Macroeconomics

Reserve Requirement

Published Jan 7, 2023

Definition of Reserve Requirement

A reserve requirement is a regulation imposed by a central bank on commercial banks and other financial institutions. It requires them to hold a certain percentage of their deposits in the form of reserves. That means they have to keep a certain amount of all their deposits in their own vaults or on deposit with the central bank.

Example

To illustrate this, let’s look at a fictional bank called ABC Bank. ABC Bank has USD 100 million in deposits. Now, assume the central bank imposes a 10% reserve requirement on ABC Bank. That means ABC Bank has to keep 10% of its deposits, or USD 10 million, in its own vaults or on deposit with the central bank. The remaining USD 90 million can be used to make loans or investments. That way, if ABC Bank wants to increase its loan portfolio, it has to increase its deposits first. That means it has to attract more customers and convince them to deposit their money with ABC Bank.

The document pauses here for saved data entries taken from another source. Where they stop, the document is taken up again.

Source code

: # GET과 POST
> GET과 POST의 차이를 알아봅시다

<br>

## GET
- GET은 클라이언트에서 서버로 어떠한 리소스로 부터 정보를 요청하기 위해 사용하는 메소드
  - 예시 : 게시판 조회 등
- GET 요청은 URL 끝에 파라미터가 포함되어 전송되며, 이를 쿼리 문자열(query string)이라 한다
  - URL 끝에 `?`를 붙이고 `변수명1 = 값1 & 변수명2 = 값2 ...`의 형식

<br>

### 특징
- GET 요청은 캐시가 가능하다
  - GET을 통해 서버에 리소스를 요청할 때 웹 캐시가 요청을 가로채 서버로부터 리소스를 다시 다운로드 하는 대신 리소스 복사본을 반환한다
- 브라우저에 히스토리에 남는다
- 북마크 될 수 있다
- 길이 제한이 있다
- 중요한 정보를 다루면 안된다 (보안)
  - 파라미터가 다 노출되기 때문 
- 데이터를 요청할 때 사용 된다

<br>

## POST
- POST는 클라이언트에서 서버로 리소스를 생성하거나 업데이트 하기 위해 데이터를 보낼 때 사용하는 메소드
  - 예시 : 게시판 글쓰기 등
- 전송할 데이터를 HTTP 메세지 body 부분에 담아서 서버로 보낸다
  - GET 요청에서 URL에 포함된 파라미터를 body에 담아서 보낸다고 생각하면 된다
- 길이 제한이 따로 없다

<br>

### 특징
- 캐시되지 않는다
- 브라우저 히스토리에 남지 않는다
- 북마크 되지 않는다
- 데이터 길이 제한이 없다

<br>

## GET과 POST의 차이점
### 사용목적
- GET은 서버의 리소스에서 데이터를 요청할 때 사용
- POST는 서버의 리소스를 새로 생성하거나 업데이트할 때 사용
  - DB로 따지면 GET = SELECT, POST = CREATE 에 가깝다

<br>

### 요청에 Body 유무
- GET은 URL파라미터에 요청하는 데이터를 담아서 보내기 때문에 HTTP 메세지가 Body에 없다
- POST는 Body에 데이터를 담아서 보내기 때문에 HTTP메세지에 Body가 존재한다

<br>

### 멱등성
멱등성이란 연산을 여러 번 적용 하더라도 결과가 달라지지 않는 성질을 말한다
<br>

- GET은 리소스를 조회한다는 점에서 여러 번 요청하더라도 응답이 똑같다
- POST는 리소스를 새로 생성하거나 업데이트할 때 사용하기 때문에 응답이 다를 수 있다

Why Reserve Requirements Matter

Reserve requirements are an important tool for central banks to control the money supply and the credit creation process. By increasing or decreasing the reserve requirement, central banks can influence the amount of money that commercial banks can lend out. This, in turn, affects the money supply and the interest rates in the economy. Thus, reserve requirements are an important tool for central banks to keep inflation in check (along with open market operations and discount rates).